In May 2008, Burton Goldfield joined the company as president and CEO. Babinec remained at the company as a director.

In March 2014 TriNet launched its initial public offering (IPO) on the New York Stock Exchange with ticker symbol TNET and became a public company.

== Acquisitions ==
TriNet acquired E3 Group, a Dallas-based professional employer organization, in 2003.

In 2006, TriNet purchased the Outsource Group, a human resources service provider.

TriNet acquired human resources outsourcing and consulting firm John Parry & Alexander in 2007.

The company acquired LMC Resources, a human resources advisor, in April 2008 and, in June 2009, completed its acquisition of Gevity (NASDAQ: GVHR), a human resources outsourcing company based in Bradenton, Florida.

In May 2012, TriNet completed its acquisition of ExpenseCloud. ExpenseCloud helps businesses manage expense reporting online and from mobile devices. The following month, the company announced in April 2012 that it had acquired AccordHR in Oklahoma City. A few months later, in October 2012, TriNet closed its acquisition of Strategic Outsourcing and became the largest, independent professional employer organization in the U.S.

In July 2013, the company acquired Ambrose Employer Group, a New York City-based professional employer organization.

In July 2020, TriNet acquired Little Bird HR. Little Bird HR is a professional employer organization based in New York City.

On February 15, 2022, Trinet closed its acquisition of Zenefits.

==Recognition==
In the 1990s, TriNet was a member of the Inc. 500 Hall of Fame for five consecutive listings on the magazine's ranking of fastest growing, privately held American companies (#12 in 1995, #79 in 1996, #166 in 1997, #319 in 1998 and #381 in 1999).

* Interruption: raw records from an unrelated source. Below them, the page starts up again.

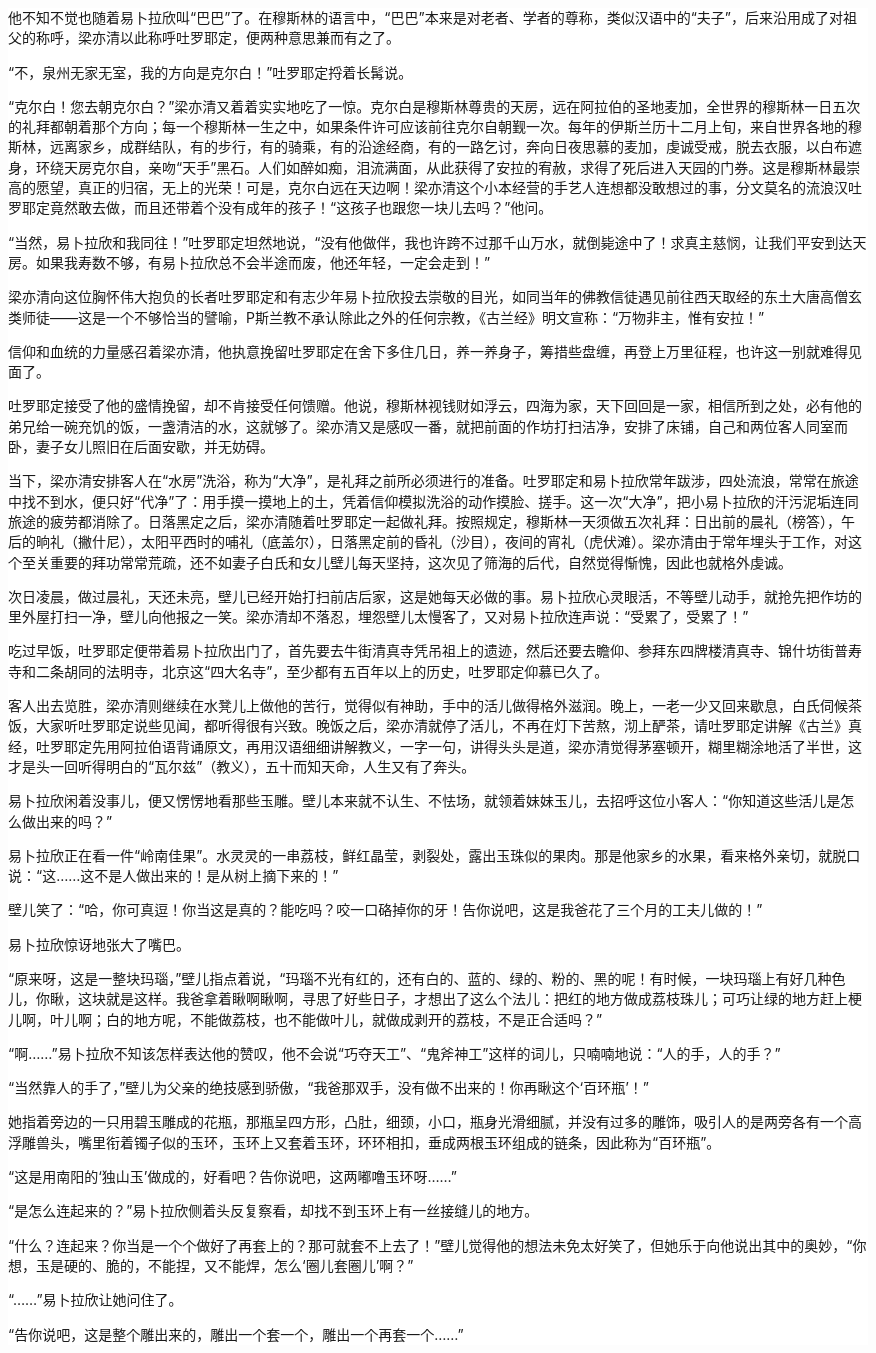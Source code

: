 他不知不觉也随着易卜拉欣叫“巴巴”了。在穆斯林的语言中，“巴巴”本来是对老者、学者的尊称，类似汉语中的“夫子”，后来沿用成了对祖父的称呼，梁亦清以此称呼吐罗耶定，便两种意思兼而有之了。 

“不，泉州无家无室，我的方向是克尔白！”吐罗耶定捋着长髯说。 

“克尔白！您去朝克尔白？”梁亦清又着着实实地吃了一惊。克尔白是穆斯林尊贵的天房，远在阿拉伯的圣地麦加，全世界的穆斯林一日五次的礼拜都朝着那个方向；每一个穆斯林一生之中，如果条件许可应该前往克尔自朝觐一次。每年的伊斯兰历十二月上旬，来自世界各地的穆斯林，远离家乡，成群结队，有的步行，有的骑乘，有的沿途经商，有的一路乞讨，奔向日夜思慕的麦加，虔诚受戒，脱去衣服，以白布遮身，环绕天房克尔自，亲吻“天手”黑石。人们如醉如痴，泪流满面，从此获得了安拉的宥赦，求得了死后进入天园的门券。这是穆斯林最崇高的愿望，真正的归宿，无上的光荣！可是，克尔白远在天边啊！梁亦清这个小本经营的手艺人连想都没敢想过的事，分文莫名的流浪汉吐罗耶定竟然敢去做，而且还带着个没有成年的孩子！“这孩子也跟您一块儿去吗？”他问。 

“当然，易卜拉欣和我同往！”吐罗耶定坦然地说，“没有他做伴，我也许跨不过那千山万水，就倒毙途中了！求真主慈悯，让我们平安到达天房。如果我寿数不够，有易卜拉欣总不会半途而废，他还年轻，一定会走到！” 

梁亦清向这位胸怀伟大抱负的长者吐罗耶定和有志少年易卜拉欣投去崇敬的目光，如同当年的佛教信徒遇见前往西天取经的东土大唐高僧玄类师徒——这是一个不够恰当的譬喻，P斯兰教不承认除此之外的任何宗教，《古兰经》明文宣称：“万物非主，惟有安拉！” 

信仰和血统的力量感召着梁亦清，他执意挽留吐罗耶定在舍下多住几日，养一养身子，筹措些盘缠，再登上万里征程，也许这一别就难得见面了。 

吐罗耶定接受了他的盛情挽留，却不肯接受任何馈赠。他说，穆斯林视钱财如浮云，四海为家，天下回回是一家，相信所到之处，必有他的弟兄给一碗充饥的饭，一盏清洁的水，这就够了。梁亦清又是感叹一番，就把前面的作坊打扫洁净，安排了床铺，自己和两位客人同室而卧，妻子女儿照旧在后面安歇，并无妨碍。 

当下，梁亦清安排客人在“水房”洗浴，称为“大净”，是礼拜之前所必须进行的准备。吐罗耶定和易卜拉欣常年跋涉，四处流浪，常常在旅途中找不到水，便只好“代净”了：用手摸一摸地上的土，凭着信仰模拟洗浴的动作摸脸、搓手。这一次“大净”，把小易卜拉欣的汗污泥垢连同旅途的疲劳都消除了。日落黑定之后，梁亦清随着吐罗耶定一起做礼拜。按照规定，穆斯林一天须做五次礼拜：日出前的晨礼（榜答），午后的晌礼（撇什尼），太阳平西时的哺礼（底盖尔），日落黑定前的昏礼（沙目），夜间的宵礼（虎伏滩）。梁亦清由于常年埋头于工作，对这个至关重要的拜功常常荒疏，还不如妻子白氏和女儿壁儿每天坚持，这次见了筛海的后代，自然觉得惭愧，因此也就格外虔诚。 

次日凌晨，做过晨礼，天还未亮，壁儿已经开始打扫前店后家，这是她每天必做的事。易卜拉欣心灵眼活，不等壁儿动手，就抢先把作坊的里外屋打扫一净，壁儿向他报之一笑。梁亦清却不落忍，埋怨壁儿太慢客了，又对易卜拉欣连声说：“受累了，受累了！” 

吃过早饭，吐罗耶定便带着易卜拉欣出门了，首先要去牛街清真寺凭吊祖上的遗迹，然后还要去瞻仰、参拜东四牌楼清真寺、锦什坊街普寿寺和二条胡同的法明寺，北京这“四大名寺”，至少都有五百年以上的历史，吐罗耶定仰慕已久了。 

客人出去览胜，梁亦清则继续在水凳儿上做他的苦行，觉得似有神助，手中的活儿做得格外滋润。晚上，一老一少又回来歇息，白氏伺候茶饭，大家听吐罗耶定说些见闻，都听得很有兴致。晚饭之后，梁亦清就停了活儿，不再在灯下苦熬，沏上酽茶，请吐罗耶定讲解《古兰》真经，吐罗耶定先用阿拉伯语背诵原文，再用汉语细细讲解教义，一字一句，讲得头头是道，梁亦清觉得茅塞顿开，糊里糊涂地活了半世，这才是头一回听得明白的“瓦尔兹”（教义），五十而知天命，人生又有了奔头。 

易卜拉欣闲着没事儿，便又愣愣地看那些玉雕。壁儿本来就不认生、不怯场，就领着妹妹玉儿，去招呼这位小客人：“你知道这些活儿是怎么做出来的吗？” 

易卜拉欣正在看一件“岭南佳果”。水灵灵的一串荔枝，鲜红晶莹，剥裂处，露出玉珠似的果肉。那是他家乡的水果，看来格外亲切，就脱口说：“这……这不是人做出来的！是从树上摘下来的！” 

壁儿笑了：“哈，你可真逗！你当这是真的？能吃吗？咬一口硌掉你的牙！告你说吧，这是我爸花了三个月的工夫儿做的！” 

易卜拉欣惊讶地张大了嘴巴。 

“原来呀，这是一整块玛瑙，”壁儿指点着说，“玛瑙不光有红的，还有白的、蓝的、绿的、粉的、黑的呢！有时候，一块玛瑙上有好几种色儿，你瞅，这块就是这样。我爸拿着瞅啊瞅啊，寻思了好些日子，才想出了这么个法儿：把红的地方做成荔枝珠儿；可巧让绿的地方赶上梗儿啊，叶儿啊；白的地方呢，不能做荔枝，也不能做叶儿，就做成剥开的荔枝，不是正合适吗？” 

“啊……”易卜拉欣不知该怎样表达他的赞叹，他不会说“巧夺天工”、“鬼斧神工”这样的词儿，只喃喃地说：“人的手，人的手？” 

“当然靠人的手了，”壁儿为父亲的绝技感到骄傲，“我爸那双手，没有做不出来的！你再瞅这个‘百环瓶’！” 

她指着旁边的一只用碧玉雕成的花瓶，那瓶呈四方形，凸肚，细颈，小口，瓶身光滑细腻，并没有过多的雕饰，吸引人的是两旁各有一个高浮雕兽头，嘴里衔着镯子似的玉环，玉环上又套着玉环，环环相扣，垂成两根玉环组成的链条，因此称为“百环瓶”。 

“这是用南阳的‘独山玉’做成的，好看吧？告你说吧，这两嘟噜玉环呀……” 

“是怎么连起来的？”易卜拉欣侧着头反复察看，却找不到玉环上有一丝接缝儿的地方。 

“什么？连起来？你当是一个个做好了再套上的？那可就套不上去了！”壁儿觉得他的想法未免太好笑了，但她乐于向他说出其中的奥妙，“你想，玉是硬的、脆的，不能捏，又不能焊，怎么‘圈儿套圈儿’啊？” 

“……”易卜拉欣让她问住了。 

“告你说吧，这是整个雕出来的，雕出一个套一个，雕出一个再套一个……”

In 2008, TriNet ranked #3,369 in the Inc. 5000, as well as #13 in the East Bay Business Times list of fastest growing, privately held companies. TriNet repeated the Inc. 5000 honor in 2009, with a #2185 listing, and in 2010, at #1601.

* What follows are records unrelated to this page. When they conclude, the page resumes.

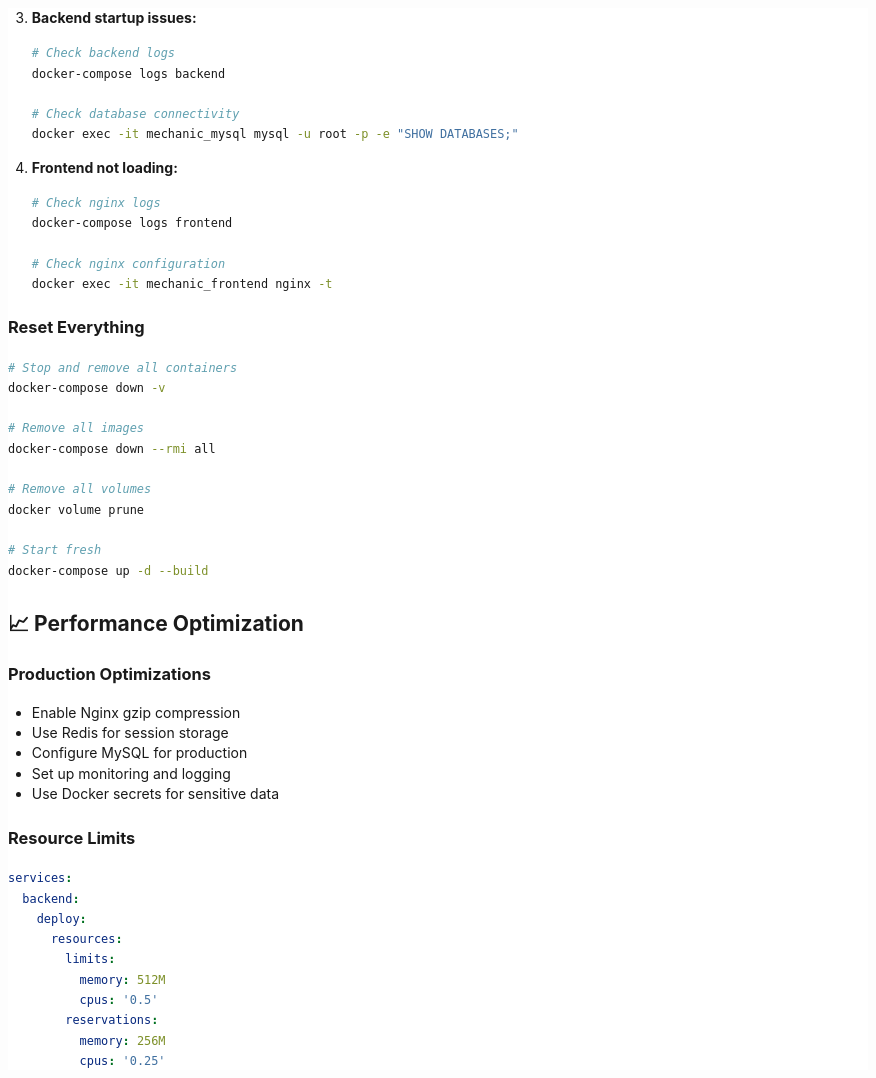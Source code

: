 3. **Backend startup issues:**
   ```bash
   # Check backend logs
   docker-compose logs backend
   
   # Check database connectivity
   docker exec -it mechanic_mysql mysql -u root -p -e "SHOW DATABASES;"
   ```

4. **Frontend not loading:**
   ```bash
   # Check nginx logs
   docker-compose logs frontend
   
   # Check nginx configuration
   docker exec -it mechanic_frontend nginx -t
   ```

### Reset Everything
```bash
# Stop and remove all containers
docker-compose down -v

# Remove all images
docker-compose down --rmi all

# Remove all volumes
docker volume prune

# Start fresh
docker-compose up -d --build
```

## 📈 Performance Optimization

### Production Optimizations
- Enable Nginx gzip compression
- Use Redis for session storage
- Configure MySQL for production
- Set up monitoring and logging
- Use Docker secrets for sensitive data

### Resource Limits
```yaml
services:
  backend:
    deploy:
      resources:
        limits:
          memory: 512M
          cpus: '0.5'
        reservations:
          memory: 256M
          cpus: '0.25'
```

In 2011, TriNet was recognized as a fast-growth company by Inc. Magazine for the fourth year in a row.

In 2012 and 2013, Ernst & Young named TriNet CEO Burton Goldfield finalist for Entrepreneur of the Year Award.

TriNet has been accredited by the Employer Services Assurance Corporation since 1995. This certification validates the solid financial performance of professional employer organizations, and the assurance of their employer-compliant operations and services, continually monitoring them for adherence to important financial, ethical, and operational standards.

In May 2015, TriNet was recognized as one of the top 50 B2B vendors in the United States by their customers. In the same year, TriNet is named one of the Bay Area's Best and Brightest Companies to Work For® by the National Association for Business Resources.

In 2017, TriNet was named one of the 100 Fastest-Growing Companies by Fortune magazine and one of Selling Power magazine's 50 Best Companies to Sell For, for the fourth consecutive year.